┌─ EXERCISE DATA

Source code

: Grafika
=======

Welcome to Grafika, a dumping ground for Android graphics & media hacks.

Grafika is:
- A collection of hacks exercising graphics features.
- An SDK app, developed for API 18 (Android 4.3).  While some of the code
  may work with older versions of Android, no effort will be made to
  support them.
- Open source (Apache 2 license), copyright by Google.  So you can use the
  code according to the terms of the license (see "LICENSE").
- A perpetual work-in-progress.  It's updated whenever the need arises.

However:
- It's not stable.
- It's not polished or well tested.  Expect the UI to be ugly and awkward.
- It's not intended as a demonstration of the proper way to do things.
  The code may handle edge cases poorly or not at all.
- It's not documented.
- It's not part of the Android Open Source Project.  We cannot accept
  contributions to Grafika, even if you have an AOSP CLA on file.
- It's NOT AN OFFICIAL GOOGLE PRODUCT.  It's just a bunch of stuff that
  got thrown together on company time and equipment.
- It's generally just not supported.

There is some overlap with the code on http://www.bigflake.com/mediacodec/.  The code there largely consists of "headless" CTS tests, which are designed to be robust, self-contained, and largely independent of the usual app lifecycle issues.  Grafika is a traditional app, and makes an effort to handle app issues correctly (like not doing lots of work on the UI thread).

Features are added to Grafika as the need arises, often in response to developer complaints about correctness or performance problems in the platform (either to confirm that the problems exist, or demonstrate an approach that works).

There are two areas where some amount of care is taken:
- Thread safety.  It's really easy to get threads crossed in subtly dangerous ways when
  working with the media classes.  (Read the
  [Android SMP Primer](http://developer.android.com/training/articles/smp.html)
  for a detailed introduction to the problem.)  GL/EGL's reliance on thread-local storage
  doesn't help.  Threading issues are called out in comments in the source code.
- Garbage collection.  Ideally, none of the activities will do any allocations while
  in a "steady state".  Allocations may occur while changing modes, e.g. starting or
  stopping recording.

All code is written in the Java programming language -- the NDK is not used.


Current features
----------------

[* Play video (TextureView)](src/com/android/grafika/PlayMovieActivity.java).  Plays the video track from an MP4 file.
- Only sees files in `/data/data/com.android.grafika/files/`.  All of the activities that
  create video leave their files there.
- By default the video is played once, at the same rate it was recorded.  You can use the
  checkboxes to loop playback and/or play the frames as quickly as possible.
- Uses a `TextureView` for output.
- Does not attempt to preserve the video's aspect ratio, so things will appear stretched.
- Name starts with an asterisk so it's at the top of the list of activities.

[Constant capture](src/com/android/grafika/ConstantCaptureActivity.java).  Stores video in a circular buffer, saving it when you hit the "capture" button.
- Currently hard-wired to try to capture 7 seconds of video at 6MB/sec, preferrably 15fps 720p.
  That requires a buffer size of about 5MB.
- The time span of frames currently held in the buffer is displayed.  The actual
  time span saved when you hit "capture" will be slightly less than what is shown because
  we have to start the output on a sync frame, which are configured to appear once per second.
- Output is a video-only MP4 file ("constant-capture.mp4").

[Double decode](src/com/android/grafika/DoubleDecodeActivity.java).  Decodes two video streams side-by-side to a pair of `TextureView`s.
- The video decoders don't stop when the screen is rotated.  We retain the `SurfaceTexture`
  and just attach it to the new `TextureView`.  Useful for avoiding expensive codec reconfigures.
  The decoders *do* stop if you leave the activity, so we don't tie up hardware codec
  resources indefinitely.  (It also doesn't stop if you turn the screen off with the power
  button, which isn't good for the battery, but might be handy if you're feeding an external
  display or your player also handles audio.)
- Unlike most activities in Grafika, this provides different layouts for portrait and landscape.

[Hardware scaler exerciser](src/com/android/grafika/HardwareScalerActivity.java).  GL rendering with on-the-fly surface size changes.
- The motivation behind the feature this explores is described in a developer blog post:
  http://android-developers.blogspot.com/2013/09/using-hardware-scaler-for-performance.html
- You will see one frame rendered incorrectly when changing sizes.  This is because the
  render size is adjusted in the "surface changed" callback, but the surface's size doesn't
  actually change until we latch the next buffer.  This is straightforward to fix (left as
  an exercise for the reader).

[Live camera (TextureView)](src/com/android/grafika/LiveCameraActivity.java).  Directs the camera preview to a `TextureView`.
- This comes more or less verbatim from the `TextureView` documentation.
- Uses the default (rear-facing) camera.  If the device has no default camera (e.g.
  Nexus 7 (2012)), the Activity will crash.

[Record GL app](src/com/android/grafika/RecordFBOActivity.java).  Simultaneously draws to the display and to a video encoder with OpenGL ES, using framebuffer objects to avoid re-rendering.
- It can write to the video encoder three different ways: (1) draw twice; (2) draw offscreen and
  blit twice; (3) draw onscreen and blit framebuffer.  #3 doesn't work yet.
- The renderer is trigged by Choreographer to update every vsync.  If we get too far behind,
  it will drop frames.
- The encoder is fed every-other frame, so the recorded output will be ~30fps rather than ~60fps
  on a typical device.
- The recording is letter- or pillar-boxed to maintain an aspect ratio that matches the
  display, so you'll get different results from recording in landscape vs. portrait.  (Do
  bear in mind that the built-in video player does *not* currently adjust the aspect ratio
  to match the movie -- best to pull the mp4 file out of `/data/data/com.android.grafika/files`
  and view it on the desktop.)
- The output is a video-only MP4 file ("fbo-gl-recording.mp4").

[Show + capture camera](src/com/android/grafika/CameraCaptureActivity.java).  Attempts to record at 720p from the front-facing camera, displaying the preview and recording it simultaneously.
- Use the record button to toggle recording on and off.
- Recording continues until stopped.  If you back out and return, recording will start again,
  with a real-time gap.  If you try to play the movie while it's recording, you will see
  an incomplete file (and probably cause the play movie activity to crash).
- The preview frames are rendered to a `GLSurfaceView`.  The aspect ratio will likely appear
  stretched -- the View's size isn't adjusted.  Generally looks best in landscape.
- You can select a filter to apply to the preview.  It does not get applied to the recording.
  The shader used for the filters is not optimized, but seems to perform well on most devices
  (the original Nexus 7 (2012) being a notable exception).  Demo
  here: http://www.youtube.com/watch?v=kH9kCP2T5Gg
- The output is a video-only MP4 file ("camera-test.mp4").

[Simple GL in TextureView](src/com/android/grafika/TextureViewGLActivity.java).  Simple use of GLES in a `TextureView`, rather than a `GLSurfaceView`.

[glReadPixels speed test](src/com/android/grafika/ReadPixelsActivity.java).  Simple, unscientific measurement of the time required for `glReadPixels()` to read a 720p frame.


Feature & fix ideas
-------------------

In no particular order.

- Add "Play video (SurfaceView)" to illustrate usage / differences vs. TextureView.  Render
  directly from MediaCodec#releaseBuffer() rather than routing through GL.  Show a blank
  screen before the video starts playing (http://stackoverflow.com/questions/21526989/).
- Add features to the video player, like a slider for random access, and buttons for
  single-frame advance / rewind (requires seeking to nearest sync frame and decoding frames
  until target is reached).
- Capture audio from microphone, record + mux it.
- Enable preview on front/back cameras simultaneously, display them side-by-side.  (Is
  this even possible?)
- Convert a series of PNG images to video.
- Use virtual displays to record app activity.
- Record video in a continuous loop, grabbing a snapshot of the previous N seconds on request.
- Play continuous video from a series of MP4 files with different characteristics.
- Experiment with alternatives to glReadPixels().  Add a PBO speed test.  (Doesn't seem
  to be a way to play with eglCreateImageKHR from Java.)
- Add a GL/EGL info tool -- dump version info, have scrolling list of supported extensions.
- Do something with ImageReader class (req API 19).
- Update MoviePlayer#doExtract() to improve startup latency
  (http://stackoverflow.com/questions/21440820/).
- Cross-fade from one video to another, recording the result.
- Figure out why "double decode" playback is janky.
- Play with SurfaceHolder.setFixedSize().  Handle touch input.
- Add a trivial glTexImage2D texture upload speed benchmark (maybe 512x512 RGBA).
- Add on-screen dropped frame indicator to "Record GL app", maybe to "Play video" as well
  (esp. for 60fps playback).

└─

- **THE PROBLEM**
An exact transcription of all the entries is needed.

- **EXERCISE ANSWER**
Source code

: Grafika
=======

Welcome to Grafika, a dumping ground for Android graphics & media hacks.

Grafika is:
- A collection of hacks exercising graphics features.
- An SDK app, developed for API 18 (Android 4.3).  While some of the code
  may work with older versions of Android, no effort will be made to
  support them.
- Open source (Apache 2 license), copyright by Google.  So you can use the
  code according to the terms of the license (see "LICENSE").
- A perpetual work-in-progress.  It's updated whenever the need arises.

However:
- It's not stable.
- It's not polished or well tested.  Expect the UI to be ugly and awkward.
- It's not intended as a demonstration of the proper way to do things.
  The code may handle edge cases poorly or not at all.
- It's not documented.
- It's not part of the Android Open Source Project.  We cannot accept
  contributions to Grafika, even if you have an AOSP CLA on file.
- It's NOT AN OFFICIAL GOOGLE PRODUCT.  It's just a bunch of stuff that
  got thrown together on company time and equipment.
- It's generally just not supported.

There is some overlap with the code on http://www.bigflake.com/mediacodec/.  The code there largely consists of "headless" CTS tests, which are designed to be robust, self-contained, and largely independent of the usual app lifecycle issues.  Grafika is a traditional app, and makes an effort to handle app issues correctly (like not doing lots of work on the UI thread).

Features are added to Grafika as the need arises, often in response to developer complaints about correctness or performance problems in the platform (either to confirm that the problems exist, or demonstrate an approach that works).

There are two areas where some amount of care is taken:
- Thread safety.  It's really easy to get threads crossed in subtly dangerous ways when
  working with the media classes.  (Read the
  [Android SMP Primer](http://developer.android.com/training/articles/smp.html)
  for a detailed introduction to the problem.)  GL/EGL's reliance on thread-local storage
  doesn't help.  Threading issues are called out in comments in the source code.
- Garbage collection.  Ideally, none of the activities will do any allocations while
  in a "steady state".  Allocations may occur while changing modes, e.g. starting or
  stopping recording.

All code is written in the Java programming language -- the NDK is not used.


Current features
----------------

[* Play video (TextureView)](src/com/android/grafika/PlayMovieActivity.java).  Plays the video track from an MP4 file.
- Only sees files in `/data/data/com.android.grafika/files/`.  All of the activities that
  create video leave their files there.
- By default the video is played once, at the same rate it was recorded.  You can use the
  checkboxes to loop playback and/or play the frames as quickly as possible.
- Uses a `TextureView` for output.
- Does not attempt to preserve the video's aspect ratio, so things will appear stretched.
- Name starts with an asterisk so it's at the top of the list of activities.

[Constant capture](src/com/android/grafika/ConstantCaptureActivity.java).  Stores video in a circular buffer, saving it when you hit the "capture" button.
- Currently hard-wired to try to capture 7 seconds of video at 6MB/sec, preferrably 15fps 720p.
  That requires a buffer size of about 5MB.
- The time span of frames currently held in the buffer is displayed.  The actual
  time span saved when you hit "capture" will be slightly less than what is shown because
  we have to start the output on a sync frame, which are configured to appear once per second.
- Output is a video-only MP4 file ("constant-capture.mp4").

[Double decode](src/com/android/grafika/DoubleDecodeActivity.java).  Decodes two video streams side-by-side to a pair of `TextureView`s.
- The video decoders don't stop when the screen is rotated.  We retain the `SurfaceTexture`
  and just attach it to the new `TextureView`.  Useful for avoiding expensive codec reconfigures.
  The decoders *do* stop if you leave the activity, so we don't tie up hardware codec
  resources indefinitely.  (It also doesn't stop if you turn the screen off with the power
  button, which isn't good for the battery, but might be handy if you're feeding an external
  display or your player also handles audio.)
- Unlike most activities in Grafika, this provides different layouts for portrait and landscape.

[Hardware scaler exerciser](src/com/android/grafika/HardwareScalerActivity.java).  GL rendering with on-the-fly surface size changes.
- The motivation behind the feature this explores is described in a developer blog post:
  http://android-developers.blogspot.com/2013/09/using-hardware-scaler-for-performance.html
- You will see one frame rendered incorrectly when changing sizes.  This is because the
  render size is adjusted in the "surface changed" callback, but the surface's size doesn't
  actually change until we latch the next buffer.  This is straightforward to fix (left as
  an exercise for the reader).

[Live camera (TextureView)](src/com/android/grafika/LiveCameraActivity.java).  Directs the camera preview to a `TextureView`.
- This comes more or less verbatim from the `TextureView` documentation.
- Uses the default (rear-facing) camera.  If the device has no default camera (e.g.
  Nexus 7 (2012)), the Activity will crash.

[Record GL app](src/com/android/grafika/RecordFBOActivity.java).  Simultaneously draws to the display and to a video encoder with OpenGL ES, using framebuffer objects to avoid re-rendering.
- It can write to the video encoder three different ways: (1) draw twice; (2) draw offscreen and
  blit twice; (3) draw onscreen and blit framebuffer.  #3 doesn't work yet.
- The renderer is trigged by Choreographer to update every vsync.  If we get too far behind,
  it will drop frames.
- The encoder is fed every-other frame, so the recorded output will be ~30fps rather than ~60fps
  on a typical device.
- The recording is letter- or pillar-boxed to maintain an aspect ratio that matches the
  display, so you'll get different results from recording in landscape vs. portrait.  (Do
  bear in mind that the built-in video player does *not* currently adjust the aspect ratio
  to match the movie -- best to pull the mp4 file out of `/data/data/com.android.grafika/files`
  and view it on the desktop.)
- The output is a video-only MP4 file ("fbo-gl-recording.mp4").

[Show + capture camera](src/com/android/grafika/CameraCaptureActivity.java).  Attempts to record at 720p from the front-facing camera, displaying the preview and recording it simultaneously.
- Use the record button to toggle recording on and off.
- Recording continues until stopped.  If you back out and return, recording will start again,
  with a real-time gap.  If you try to play the movie while it's recording, you will see
  an incomplete file (and probably cause the play movie activity to crash).
- The preview frames are rendered to a `GLSurfaceView`.  The aspect ratio will likely appear
  stretched -- the View's size isn't adjusted.  Generally looks best in landscape.
- You can select a filter to apply to the preview.  It does not get applied to the recording.
  The shader used for the filters is not optimized, but seems to perform well on most devices
  (the original Nexus 7 (2012) being a notable exception).  Demo
  here: http://www.youtube.com/watch?v=kH9kCP2T5Gg
- The output is a video-only MP4 file ("camera-test.mp4").

[Simple GL in TextureView](src/com/android/grafika/TextureViewGLActivity.java).  Simple use of GLES in a `TextureView`, rather than a `GLSurfaceView`.

[glReadPixels speed test](src/com/android/grafika/ReadPixelsActivity.java).  Simple, unscientific measurement of the time required for `glReadPixels()` to read a 720p frame.


Feature & fix ideas
-------------------

In no particular order.

- Add "Play video (SurfaceView)" to illustrate usage / differences vs. TextureView.  Render
  directly from MediaCodec#releaseBuffer() rather than routing through GL.  Show a blank
  screen before the video starts playing (http://stackoverflow.com/questions/21526989/).
- Add features to the video player, like a slider for random access, and buttons for
  single-frame advance / rewind (requires seeking to nearest sync frame and decoding frames
  until target is reached).
- Capture audio from microphone, record + mux it.
- Enable preview on front/back cameras simultaneously, display them side-by-side.  (Is
  this even possible?)
- Convert a series of PNG images to video.
- Use virtual displays to record app activity.
- Record video in a continuous loop, grabbing a snapshot of the previous N seconds on request.
- Play continuous video from a series of MP4 files with different characteristics.
- Experiment with alternatives to glReadPixels().  Add a PBO speed test.  (Doesn't seem
  to be a way to play with eglCreateImageKHR from Java.)
- Add a GL/EGL info tool -- dump version info, have scrolling list of supported extensions.
- Do something with ImageReader class (req API 19).
- Update MoviePlayer#doExtract() to improve startup latency
  (http://stackoverflow.com/questions/21440820/).
- Cross-fade from one video to another, recording the result.
- Figure out why "double decode" playback is janky.
- Play with SurfaceHolder.setFixedSize().  Handle touch input.
- Add a trivial glTexImage2D texture upload speed benchmark (maybe 512x512 RGBA).
- Add on-screen dropped frame indicator to "Record GL app", maybe to "Play video" as well
  (esp. for 60fps playback).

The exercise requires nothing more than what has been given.